What to produce - Only the lines containing "TypeFromSchema" belong in the answer; find them in the material below.
===== Records provided
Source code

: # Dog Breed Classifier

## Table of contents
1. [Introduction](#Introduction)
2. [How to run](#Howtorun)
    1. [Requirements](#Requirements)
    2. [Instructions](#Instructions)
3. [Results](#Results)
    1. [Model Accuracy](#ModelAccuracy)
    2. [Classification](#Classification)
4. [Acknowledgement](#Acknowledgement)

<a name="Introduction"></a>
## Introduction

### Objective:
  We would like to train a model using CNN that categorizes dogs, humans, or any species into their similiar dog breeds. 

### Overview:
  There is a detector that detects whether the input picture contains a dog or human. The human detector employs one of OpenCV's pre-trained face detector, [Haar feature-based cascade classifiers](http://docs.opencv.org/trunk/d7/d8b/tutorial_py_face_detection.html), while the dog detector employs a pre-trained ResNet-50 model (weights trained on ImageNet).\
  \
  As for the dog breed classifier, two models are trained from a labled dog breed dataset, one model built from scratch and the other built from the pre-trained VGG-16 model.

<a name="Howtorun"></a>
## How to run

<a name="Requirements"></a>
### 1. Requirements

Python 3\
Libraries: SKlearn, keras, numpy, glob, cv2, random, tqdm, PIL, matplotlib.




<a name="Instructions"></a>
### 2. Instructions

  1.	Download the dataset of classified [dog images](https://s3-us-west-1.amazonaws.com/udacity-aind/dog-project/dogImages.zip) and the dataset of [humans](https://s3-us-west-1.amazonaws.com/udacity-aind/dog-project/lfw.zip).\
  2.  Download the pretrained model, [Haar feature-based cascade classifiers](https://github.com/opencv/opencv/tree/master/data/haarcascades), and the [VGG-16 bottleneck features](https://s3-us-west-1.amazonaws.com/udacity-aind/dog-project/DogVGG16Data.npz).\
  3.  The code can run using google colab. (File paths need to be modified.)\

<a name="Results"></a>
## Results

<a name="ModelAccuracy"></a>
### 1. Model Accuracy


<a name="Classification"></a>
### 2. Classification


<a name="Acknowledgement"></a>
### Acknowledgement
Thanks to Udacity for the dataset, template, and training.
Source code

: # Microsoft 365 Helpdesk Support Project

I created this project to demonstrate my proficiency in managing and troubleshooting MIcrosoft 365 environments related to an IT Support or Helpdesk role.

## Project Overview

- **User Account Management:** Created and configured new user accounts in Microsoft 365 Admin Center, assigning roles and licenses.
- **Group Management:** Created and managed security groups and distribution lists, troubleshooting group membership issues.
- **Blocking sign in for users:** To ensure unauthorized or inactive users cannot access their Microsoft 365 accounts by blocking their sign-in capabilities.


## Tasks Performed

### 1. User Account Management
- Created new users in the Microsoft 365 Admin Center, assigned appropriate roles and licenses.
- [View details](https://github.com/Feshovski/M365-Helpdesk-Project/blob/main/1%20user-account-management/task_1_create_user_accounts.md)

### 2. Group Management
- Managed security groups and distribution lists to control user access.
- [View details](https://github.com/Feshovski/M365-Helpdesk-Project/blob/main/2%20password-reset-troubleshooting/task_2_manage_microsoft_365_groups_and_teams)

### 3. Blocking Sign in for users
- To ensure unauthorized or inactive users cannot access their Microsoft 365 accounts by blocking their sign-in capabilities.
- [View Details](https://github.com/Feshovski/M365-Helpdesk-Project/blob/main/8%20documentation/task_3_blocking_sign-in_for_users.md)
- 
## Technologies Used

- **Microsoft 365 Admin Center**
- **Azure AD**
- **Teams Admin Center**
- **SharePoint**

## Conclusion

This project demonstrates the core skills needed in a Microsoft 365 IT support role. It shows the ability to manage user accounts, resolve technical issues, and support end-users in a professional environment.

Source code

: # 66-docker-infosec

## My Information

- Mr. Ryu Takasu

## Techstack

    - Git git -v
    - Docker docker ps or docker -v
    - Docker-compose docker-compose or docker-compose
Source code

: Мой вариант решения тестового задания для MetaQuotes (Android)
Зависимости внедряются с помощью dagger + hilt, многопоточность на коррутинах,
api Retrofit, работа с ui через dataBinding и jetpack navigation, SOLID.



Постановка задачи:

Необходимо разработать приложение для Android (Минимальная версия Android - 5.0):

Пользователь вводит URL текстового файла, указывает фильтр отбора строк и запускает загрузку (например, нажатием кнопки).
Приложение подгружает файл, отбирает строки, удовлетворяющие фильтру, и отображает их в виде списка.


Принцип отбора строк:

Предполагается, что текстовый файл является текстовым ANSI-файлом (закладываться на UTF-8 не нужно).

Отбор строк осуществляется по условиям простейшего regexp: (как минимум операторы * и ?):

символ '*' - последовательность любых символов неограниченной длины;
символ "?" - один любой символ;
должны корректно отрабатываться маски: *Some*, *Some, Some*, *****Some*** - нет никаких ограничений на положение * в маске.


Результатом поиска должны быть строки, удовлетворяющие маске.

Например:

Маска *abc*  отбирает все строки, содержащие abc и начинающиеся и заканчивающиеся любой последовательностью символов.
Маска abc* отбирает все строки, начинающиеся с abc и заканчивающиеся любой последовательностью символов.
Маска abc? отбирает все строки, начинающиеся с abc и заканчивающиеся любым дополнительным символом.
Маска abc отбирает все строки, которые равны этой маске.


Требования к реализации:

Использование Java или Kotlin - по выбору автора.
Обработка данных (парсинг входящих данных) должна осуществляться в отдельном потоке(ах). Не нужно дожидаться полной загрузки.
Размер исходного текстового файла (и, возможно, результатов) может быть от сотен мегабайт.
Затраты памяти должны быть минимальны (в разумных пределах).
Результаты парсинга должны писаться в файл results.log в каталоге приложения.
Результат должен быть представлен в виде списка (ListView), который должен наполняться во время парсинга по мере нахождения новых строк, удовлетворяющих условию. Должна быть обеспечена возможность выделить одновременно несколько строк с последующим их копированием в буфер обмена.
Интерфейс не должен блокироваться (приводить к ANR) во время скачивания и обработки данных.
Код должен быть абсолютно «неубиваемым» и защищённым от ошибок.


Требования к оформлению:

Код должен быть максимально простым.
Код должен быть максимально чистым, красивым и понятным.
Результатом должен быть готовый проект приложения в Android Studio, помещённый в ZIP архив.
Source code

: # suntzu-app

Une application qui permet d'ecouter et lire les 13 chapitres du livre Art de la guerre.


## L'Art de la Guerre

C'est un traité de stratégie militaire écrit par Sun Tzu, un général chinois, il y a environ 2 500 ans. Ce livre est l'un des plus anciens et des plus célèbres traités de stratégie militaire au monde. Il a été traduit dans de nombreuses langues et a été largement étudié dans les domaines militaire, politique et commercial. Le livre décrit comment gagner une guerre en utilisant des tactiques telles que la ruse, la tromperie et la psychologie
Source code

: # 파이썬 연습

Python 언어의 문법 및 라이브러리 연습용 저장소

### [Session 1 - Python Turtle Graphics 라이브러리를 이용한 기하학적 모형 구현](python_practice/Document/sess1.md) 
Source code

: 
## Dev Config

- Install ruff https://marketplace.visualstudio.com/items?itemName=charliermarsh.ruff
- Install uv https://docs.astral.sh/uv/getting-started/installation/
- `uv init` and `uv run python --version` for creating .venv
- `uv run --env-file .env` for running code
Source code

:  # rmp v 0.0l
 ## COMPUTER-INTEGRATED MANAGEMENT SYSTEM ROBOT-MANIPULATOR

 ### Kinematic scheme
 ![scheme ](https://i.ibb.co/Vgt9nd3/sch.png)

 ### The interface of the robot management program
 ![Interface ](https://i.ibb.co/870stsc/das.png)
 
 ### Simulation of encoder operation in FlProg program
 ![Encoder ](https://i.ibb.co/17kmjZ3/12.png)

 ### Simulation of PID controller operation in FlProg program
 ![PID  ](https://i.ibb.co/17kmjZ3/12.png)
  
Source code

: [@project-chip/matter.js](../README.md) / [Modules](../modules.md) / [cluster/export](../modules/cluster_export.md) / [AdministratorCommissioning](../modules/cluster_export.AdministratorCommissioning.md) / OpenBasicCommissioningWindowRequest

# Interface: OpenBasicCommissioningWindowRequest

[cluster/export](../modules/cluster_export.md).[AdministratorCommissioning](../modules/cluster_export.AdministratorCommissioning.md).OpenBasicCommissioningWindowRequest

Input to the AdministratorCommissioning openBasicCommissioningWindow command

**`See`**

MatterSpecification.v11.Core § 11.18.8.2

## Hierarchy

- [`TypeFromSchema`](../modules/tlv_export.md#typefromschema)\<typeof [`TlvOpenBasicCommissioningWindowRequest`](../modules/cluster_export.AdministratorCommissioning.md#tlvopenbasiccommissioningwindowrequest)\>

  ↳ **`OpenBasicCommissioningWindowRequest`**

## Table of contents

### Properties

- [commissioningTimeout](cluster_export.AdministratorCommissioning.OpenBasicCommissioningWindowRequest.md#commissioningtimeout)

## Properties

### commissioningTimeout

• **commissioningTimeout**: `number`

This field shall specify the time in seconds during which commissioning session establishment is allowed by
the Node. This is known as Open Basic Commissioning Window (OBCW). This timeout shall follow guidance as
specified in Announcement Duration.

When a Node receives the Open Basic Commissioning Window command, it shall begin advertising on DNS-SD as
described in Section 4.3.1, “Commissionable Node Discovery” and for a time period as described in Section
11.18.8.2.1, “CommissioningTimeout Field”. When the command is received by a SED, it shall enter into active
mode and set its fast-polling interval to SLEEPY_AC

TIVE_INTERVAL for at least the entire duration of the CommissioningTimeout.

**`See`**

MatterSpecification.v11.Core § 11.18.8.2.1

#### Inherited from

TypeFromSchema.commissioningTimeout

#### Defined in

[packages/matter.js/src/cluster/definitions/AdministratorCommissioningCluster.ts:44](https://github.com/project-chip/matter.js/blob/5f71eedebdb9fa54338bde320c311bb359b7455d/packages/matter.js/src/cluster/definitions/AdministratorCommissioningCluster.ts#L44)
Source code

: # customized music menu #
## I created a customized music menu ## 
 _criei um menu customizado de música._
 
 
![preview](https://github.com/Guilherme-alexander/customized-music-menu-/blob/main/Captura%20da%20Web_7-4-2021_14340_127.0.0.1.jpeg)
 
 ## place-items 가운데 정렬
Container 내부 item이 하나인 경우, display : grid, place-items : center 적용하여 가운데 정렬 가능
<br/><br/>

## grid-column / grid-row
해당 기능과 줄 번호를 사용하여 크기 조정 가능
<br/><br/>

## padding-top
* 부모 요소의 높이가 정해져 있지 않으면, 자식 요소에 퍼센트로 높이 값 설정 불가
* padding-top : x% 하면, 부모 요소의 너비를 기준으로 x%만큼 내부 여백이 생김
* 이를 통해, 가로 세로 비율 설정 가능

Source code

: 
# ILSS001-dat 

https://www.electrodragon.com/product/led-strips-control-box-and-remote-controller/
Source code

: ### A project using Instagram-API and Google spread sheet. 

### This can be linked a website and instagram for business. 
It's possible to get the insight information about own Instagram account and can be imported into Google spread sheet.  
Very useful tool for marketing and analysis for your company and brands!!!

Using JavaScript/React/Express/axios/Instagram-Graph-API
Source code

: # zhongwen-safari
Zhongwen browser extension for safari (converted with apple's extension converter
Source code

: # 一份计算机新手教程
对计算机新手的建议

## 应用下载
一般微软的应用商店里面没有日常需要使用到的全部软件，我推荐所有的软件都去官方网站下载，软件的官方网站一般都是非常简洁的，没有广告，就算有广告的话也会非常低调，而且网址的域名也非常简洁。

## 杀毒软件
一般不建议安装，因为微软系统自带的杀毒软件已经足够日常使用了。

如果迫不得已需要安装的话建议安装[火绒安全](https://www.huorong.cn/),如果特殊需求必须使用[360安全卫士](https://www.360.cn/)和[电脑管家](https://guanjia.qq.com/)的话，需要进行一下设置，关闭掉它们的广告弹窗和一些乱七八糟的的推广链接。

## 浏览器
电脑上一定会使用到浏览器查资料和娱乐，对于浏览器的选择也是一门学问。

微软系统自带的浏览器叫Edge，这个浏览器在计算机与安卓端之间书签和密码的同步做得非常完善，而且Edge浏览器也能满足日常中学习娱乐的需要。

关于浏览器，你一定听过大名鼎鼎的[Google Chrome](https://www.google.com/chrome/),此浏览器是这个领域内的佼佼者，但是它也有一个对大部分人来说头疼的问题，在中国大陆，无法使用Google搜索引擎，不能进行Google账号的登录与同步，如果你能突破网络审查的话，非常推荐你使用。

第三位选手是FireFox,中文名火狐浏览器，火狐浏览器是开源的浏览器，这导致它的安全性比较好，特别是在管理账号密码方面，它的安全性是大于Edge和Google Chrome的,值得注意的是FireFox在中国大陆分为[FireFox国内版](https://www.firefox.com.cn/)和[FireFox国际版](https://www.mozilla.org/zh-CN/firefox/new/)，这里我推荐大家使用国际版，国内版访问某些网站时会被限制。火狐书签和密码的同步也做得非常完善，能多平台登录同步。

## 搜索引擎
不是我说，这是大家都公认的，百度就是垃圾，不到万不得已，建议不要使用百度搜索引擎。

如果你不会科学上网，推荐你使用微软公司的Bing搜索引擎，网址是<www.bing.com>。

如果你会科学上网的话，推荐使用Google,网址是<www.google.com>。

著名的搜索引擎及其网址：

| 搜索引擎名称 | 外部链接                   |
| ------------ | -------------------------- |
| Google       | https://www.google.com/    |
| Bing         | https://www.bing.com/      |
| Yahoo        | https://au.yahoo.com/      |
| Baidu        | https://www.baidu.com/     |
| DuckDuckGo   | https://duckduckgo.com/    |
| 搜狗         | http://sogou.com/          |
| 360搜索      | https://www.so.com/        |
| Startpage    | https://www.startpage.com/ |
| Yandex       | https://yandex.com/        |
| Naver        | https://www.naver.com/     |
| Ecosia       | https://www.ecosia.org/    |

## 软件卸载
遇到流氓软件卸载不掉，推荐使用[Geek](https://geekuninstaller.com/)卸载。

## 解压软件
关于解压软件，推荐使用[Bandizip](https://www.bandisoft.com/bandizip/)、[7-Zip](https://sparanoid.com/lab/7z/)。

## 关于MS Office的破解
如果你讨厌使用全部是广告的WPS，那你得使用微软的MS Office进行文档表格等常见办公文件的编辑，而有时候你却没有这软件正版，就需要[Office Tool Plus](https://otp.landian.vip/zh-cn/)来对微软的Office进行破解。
==========
Response -
- [`TypeFromSchema`](../modules/tlv_export.md#typefromschema)\<typeof [`TlvOpenBasicCommissioningWindowRequest`](../modules/cluster_export.AdministratorCommissioning.md#tlvopenbasiccommissioningwindowrequest)\>
TypeFromSchema.commissioningTimeout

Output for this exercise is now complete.